───── RECORDS FOR THE EXERCISE ─────

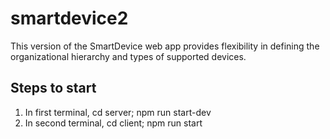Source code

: # smartdevice2

This version of the SmartDevice web app provides flexibility
in defining the organizational hierarchy and
types of supported devices.

## Steps to start

1. In first terminal, cd server; npm run start-dev
1. In second terminal, cd client; npm run start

─────

> [ABOUT THIS EXERCISE]: Scan the material line by line and report each one that contains "start".

> [EXERCISE RESULT]:
## Steps to start
1. In first terminal, cd server; npm run start-dev
1. In second terminal, cd client; npm run start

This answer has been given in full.